Objective: To evaluate the association between different components of smoking history and the clinical severity of psoriasis.
Design: A hospital-based cross-sectional study.
Setting: Inpatient wards of a hospital for skin diseases in Rome, Italy.
Patients: A total of 818 adults with psoriasis.
Main outcome measure: The Psoriasis Area and Severity Index was used to assess the clinical severity of psoriasis between February 21, 2000, and February 19, 2002.
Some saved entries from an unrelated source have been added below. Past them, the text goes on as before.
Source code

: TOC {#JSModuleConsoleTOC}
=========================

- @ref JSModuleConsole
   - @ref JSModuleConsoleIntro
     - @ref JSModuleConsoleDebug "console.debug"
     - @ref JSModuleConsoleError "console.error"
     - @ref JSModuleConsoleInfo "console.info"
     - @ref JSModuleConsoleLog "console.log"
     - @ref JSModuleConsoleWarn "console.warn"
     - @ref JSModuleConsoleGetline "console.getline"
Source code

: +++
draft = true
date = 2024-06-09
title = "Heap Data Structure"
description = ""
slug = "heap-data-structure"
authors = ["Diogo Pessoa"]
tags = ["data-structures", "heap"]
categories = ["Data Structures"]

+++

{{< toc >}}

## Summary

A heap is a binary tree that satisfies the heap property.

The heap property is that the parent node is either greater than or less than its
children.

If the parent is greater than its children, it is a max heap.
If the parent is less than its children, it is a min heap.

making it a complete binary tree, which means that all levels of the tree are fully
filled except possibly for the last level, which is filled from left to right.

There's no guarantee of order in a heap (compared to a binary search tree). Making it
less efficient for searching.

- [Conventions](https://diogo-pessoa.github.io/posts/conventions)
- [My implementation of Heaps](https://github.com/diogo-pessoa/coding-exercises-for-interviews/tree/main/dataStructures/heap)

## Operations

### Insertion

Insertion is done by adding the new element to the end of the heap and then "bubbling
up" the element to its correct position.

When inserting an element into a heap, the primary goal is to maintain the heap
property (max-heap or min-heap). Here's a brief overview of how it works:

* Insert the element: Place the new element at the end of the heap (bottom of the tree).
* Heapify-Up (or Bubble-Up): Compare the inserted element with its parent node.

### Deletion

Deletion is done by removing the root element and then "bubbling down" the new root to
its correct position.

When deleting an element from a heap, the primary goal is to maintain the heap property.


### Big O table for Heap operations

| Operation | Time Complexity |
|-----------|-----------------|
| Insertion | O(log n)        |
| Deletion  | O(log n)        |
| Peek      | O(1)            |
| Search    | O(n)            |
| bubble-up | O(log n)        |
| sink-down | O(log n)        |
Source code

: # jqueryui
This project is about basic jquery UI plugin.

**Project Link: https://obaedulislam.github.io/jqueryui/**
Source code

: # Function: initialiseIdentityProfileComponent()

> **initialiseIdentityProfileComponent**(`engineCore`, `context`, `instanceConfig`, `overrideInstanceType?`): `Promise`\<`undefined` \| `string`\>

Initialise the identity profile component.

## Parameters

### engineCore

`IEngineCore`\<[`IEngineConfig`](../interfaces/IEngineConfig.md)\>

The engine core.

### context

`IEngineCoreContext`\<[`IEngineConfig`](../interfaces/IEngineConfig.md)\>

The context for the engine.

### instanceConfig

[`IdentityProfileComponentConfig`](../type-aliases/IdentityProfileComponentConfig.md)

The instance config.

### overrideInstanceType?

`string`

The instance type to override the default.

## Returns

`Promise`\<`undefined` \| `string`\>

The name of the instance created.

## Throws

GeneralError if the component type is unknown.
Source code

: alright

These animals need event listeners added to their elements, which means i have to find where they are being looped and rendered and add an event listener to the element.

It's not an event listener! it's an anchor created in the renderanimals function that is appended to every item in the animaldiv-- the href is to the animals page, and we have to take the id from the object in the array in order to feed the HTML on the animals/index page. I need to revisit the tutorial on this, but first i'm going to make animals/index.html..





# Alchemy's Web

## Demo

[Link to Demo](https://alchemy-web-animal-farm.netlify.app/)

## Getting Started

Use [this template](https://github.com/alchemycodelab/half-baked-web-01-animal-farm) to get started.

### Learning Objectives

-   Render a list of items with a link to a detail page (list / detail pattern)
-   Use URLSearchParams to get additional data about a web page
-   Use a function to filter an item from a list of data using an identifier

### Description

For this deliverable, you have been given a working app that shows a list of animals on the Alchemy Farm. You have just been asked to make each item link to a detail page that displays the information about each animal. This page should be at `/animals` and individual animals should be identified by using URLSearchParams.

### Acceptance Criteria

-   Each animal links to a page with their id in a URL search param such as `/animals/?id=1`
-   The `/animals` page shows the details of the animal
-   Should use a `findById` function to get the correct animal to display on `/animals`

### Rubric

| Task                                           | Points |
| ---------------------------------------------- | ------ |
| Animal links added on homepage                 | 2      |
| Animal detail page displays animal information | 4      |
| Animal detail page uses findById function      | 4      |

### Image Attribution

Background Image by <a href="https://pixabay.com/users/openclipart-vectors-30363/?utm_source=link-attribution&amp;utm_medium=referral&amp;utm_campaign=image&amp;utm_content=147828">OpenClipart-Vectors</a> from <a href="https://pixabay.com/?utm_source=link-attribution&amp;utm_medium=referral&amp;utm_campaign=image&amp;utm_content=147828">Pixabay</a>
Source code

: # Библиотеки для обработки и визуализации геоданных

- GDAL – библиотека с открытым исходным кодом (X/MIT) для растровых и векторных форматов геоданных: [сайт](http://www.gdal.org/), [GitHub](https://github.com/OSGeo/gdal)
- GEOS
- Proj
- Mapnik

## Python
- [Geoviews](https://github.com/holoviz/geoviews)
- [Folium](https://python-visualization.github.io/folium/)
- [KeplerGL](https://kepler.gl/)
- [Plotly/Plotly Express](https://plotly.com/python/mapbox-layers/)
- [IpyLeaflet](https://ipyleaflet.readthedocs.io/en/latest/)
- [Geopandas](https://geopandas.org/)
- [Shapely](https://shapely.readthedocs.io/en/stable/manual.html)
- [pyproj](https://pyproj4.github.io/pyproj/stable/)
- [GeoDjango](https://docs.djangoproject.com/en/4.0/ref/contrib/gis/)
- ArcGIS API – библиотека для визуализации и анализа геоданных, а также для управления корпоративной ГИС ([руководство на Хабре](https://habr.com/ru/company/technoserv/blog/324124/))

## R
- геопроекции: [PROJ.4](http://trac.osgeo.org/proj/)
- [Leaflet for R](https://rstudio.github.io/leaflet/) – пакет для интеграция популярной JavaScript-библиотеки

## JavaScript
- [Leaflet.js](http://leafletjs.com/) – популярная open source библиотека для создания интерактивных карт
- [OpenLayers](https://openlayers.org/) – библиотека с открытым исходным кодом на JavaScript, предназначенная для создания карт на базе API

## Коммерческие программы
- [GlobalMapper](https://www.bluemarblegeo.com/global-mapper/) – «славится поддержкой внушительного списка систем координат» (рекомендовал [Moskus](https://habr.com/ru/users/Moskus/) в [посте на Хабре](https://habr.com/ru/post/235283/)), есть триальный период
Results: After adjustment for potential confounders (sex, age, body mass index, psychological distress, family history of psoriasis, duration of psoriasis disease, and alcohol consumption), high intensity of smoking (>20 cigarettes daily) vs a lower level of consumption (< or =10 cigarettes daily) was associated with a more than 2-fold increased risk of clinically more severe psoriasis (odds ratio [OR], 2.2; 95% confidence interval [CI], 1.2-4.1). Cigarette-years, measured as the product of the intensity and duration (years) of smoking, significantly increased the risk of clinically more severe psoriasis after adjustment for confounding factors (OR,1.3; 95% CI, 1.0-1.6, for a 600-U increase in cigarette-years). Separate analyses for men and women showed that the effect of cigarette-years was stronger for women (OR, 1.8; 95% CI, 1.2-2.6, for a 400-U increase in cigarette-years) than for men (OR, 1.2; 95% CI, 0.9-1.6, for a 700-U increase in cigarette-years).
Conclusion: Smoking is associated with the clinical severity of psoriasis and highlights the importance of smoking cessation in patients with psoriasis.